_WHAT THE EXERCISE ASKS:_
Track down every line below that holds "must" and copy it.

_SUPPLIED MATERIAL:_
○ ○ ○ ○

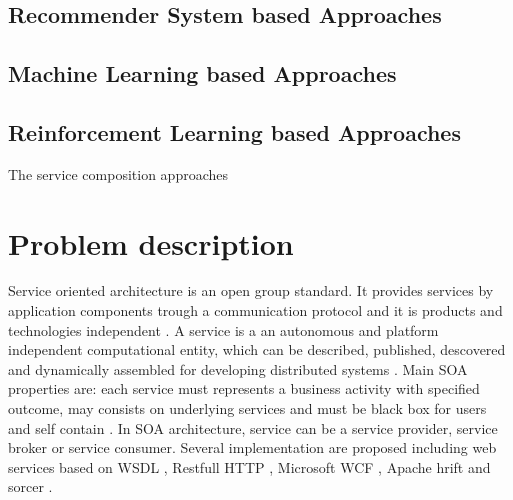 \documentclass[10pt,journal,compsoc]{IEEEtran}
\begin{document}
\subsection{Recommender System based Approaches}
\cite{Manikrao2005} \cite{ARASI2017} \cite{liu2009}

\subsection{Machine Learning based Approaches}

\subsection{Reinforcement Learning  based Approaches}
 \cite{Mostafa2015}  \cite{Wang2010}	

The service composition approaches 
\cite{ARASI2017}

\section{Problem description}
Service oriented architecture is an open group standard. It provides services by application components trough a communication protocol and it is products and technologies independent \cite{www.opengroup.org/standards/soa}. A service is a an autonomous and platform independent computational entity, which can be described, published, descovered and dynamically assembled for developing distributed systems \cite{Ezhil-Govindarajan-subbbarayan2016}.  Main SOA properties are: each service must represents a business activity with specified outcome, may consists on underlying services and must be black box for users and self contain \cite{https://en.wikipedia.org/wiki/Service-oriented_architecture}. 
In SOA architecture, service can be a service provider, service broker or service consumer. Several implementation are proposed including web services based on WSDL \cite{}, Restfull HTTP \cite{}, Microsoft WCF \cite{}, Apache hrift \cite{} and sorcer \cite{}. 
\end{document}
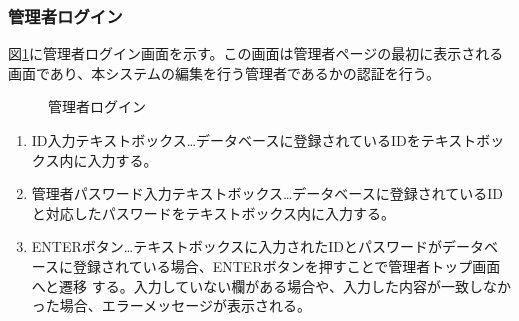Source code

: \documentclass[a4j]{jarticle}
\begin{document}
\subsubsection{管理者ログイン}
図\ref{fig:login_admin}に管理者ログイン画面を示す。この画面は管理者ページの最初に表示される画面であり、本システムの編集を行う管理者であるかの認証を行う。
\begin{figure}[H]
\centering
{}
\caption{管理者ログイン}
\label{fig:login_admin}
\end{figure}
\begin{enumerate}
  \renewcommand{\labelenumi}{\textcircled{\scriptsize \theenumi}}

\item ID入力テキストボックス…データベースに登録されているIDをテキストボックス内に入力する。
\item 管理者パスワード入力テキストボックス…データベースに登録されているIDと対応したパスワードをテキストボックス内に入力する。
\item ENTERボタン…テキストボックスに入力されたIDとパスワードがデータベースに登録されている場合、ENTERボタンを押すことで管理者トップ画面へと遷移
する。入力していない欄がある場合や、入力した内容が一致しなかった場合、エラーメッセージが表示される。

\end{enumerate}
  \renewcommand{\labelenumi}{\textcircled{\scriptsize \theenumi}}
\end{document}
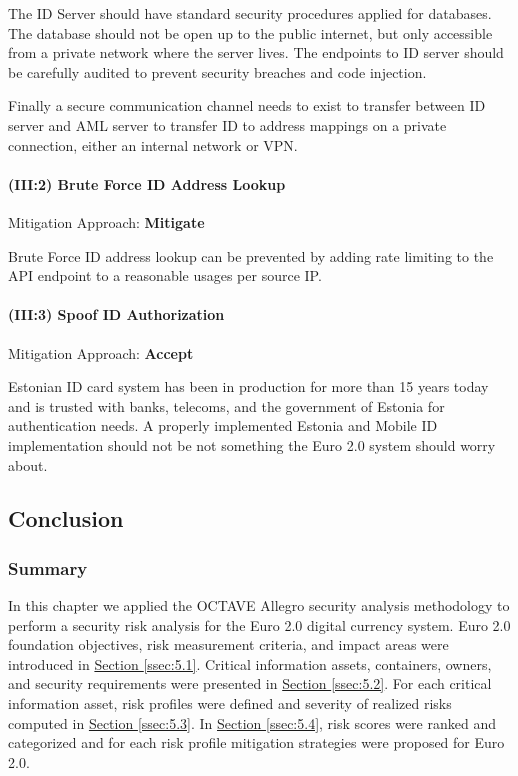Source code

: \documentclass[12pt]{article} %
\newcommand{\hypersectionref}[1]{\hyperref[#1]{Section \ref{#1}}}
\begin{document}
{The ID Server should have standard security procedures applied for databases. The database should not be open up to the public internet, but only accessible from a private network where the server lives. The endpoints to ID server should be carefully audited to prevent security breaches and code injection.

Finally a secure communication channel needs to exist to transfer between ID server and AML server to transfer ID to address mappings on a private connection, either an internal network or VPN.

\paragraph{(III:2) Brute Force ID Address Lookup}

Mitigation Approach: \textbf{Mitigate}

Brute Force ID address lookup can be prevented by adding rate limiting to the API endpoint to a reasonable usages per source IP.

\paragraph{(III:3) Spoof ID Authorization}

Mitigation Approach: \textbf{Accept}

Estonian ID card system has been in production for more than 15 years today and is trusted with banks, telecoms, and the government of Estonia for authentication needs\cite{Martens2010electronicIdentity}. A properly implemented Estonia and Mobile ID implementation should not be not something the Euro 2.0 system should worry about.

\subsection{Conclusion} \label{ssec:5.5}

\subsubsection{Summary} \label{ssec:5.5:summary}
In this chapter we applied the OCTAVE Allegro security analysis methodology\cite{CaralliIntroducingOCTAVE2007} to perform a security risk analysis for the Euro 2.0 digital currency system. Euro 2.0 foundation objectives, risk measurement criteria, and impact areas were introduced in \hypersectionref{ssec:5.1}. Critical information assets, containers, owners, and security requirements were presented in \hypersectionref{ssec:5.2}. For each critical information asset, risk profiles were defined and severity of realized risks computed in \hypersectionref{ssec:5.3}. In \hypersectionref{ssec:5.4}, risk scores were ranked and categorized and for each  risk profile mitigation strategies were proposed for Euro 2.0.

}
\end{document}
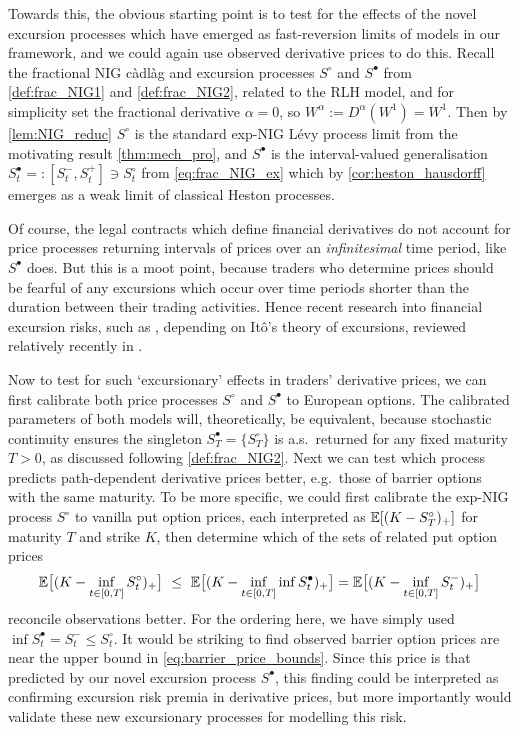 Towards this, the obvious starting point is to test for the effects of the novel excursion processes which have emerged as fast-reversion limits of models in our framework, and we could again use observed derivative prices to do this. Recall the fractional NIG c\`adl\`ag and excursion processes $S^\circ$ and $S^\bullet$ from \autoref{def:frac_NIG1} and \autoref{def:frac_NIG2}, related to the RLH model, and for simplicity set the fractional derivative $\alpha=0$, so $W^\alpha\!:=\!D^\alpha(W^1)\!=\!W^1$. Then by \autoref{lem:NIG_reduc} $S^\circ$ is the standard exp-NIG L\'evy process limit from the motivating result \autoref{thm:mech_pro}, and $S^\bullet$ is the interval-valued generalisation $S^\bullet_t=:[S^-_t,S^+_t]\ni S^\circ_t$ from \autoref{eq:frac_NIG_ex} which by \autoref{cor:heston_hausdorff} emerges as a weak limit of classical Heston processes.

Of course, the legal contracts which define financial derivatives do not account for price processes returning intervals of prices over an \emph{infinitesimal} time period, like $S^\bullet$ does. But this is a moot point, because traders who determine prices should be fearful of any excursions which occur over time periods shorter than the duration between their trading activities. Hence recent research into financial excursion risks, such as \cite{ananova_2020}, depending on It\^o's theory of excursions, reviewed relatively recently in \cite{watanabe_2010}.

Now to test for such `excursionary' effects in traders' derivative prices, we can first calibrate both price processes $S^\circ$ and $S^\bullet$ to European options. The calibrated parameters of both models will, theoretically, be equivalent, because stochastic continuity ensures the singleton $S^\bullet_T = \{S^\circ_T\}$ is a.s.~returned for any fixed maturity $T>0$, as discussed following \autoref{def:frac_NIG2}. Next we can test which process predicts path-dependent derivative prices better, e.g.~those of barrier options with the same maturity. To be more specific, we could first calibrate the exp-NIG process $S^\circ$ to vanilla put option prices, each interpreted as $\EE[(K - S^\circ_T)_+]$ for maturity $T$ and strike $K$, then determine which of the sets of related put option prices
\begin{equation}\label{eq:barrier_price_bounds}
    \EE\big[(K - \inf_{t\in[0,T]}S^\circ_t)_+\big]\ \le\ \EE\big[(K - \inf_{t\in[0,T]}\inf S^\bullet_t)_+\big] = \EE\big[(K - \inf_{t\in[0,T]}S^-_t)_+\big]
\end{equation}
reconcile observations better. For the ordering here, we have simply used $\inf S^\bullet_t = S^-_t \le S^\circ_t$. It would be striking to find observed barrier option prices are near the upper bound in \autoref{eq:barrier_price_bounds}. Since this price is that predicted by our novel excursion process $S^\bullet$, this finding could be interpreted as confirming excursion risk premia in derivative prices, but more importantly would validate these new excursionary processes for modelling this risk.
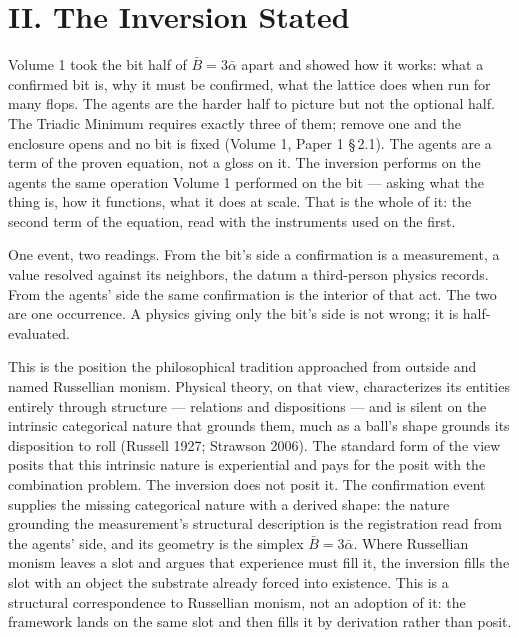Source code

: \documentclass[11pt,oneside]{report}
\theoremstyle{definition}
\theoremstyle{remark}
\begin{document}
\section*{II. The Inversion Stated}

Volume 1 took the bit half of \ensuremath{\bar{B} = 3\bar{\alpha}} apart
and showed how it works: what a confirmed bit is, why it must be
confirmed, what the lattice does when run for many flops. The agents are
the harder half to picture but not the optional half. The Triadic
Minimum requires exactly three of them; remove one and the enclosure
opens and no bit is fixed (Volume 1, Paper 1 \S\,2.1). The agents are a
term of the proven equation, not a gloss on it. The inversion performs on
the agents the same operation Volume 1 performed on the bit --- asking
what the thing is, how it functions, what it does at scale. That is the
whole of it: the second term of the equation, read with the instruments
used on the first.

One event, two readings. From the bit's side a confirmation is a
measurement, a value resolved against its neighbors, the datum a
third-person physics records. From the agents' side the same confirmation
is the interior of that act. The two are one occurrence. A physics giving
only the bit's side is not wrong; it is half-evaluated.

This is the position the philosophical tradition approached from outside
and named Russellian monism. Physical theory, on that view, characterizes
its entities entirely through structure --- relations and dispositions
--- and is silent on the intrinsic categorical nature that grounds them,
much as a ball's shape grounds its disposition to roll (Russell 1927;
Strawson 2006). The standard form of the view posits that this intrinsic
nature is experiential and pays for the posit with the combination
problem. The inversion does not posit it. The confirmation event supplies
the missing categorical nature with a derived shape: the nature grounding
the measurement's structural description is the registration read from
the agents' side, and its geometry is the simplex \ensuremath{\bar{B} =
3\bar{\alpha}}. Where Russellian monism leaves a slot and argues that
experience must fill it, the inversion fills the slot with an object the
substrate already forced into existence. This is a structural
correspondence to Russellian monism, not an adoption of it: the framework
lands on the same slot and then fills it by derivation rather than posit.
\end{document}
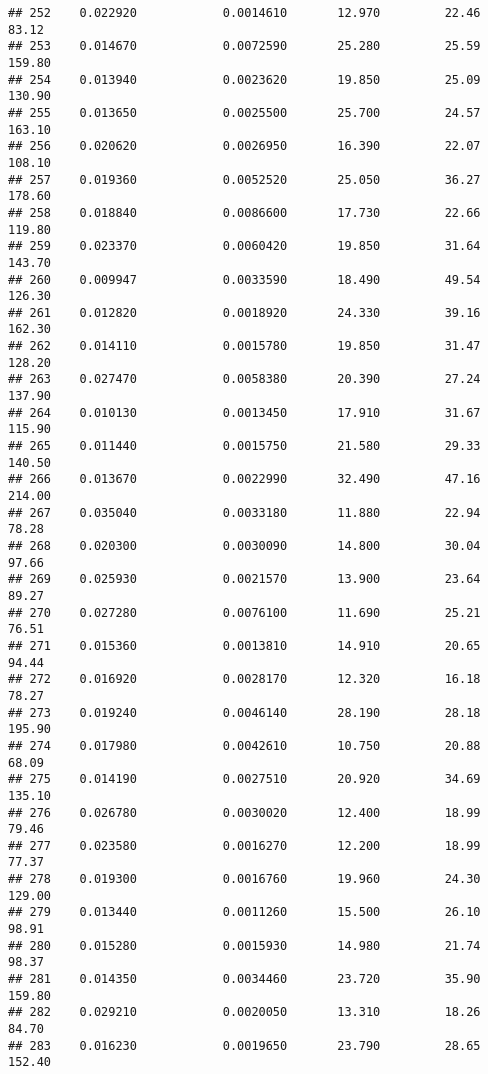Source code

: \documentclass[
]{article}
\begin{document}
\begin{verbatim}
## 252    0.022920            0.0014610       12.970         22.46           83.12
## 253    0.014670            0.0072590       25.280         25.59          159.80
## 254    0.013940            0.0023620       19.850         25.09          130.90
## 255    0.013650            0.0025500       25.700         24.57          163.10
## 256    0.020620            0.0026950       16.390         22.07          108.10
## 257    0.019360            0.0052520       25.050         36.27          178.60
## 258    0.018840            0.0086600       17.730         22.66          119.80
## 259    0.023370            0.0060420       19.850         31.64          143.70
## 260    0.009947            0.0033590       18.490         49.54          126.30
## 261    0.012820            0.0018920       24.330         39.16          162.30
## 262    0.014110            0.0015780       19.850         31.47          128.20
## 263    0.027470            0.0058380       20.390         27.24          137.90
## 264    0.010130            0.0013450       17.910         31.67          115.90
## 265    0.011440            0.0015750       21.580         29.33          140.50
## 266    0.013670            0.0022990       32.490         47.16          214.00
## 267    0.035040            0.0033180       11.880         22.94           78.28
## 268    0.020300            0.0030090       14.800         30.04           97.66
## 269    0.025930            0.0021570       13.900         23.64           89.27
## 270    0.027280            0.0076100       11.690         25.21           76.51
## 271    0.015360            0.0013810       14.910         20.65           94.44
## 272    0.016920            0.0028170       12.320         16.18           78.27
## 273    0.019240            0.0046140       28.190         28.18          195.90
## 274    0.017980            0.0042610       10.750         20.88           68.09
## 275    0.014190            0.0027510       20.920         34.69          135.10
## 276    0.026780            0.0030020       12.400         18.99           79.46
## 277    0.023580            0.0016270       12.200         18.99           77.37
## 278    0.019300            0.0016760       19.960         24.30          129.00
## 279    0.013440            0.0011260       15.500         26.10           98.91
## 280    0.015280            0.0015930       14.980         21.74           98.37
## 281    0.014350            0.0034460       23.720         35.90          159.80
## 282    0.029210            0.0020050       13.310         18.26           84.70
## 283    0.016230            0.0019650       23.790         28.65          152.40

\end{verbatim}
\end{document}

○ ○ ○ ○

_WORKED SOLUTION:_
Service oriented architecture is an open group standard. It provides services by application components trough a communication protocol and it is products and technologies independent \cite{www.opengroup.org/standards/soa}. A service is a an autonomous and platform independent computational entity, which can be described, published, descovered and dynamically assembled for developing distributed systems \cite{Ezhil-Govindarajan-subbbarayan2016}.  Main SOA properties are: each service must represents a business activity with specified outcome, may consists on underlying services and must be black box for users and self contain \cite{https://en.wikipedia.org/wiki/Service-oriented_architecture}. 
and showed how it works: what a confirmed bit is, why it must be
experience must fill it, the inversion fills the slot with an object the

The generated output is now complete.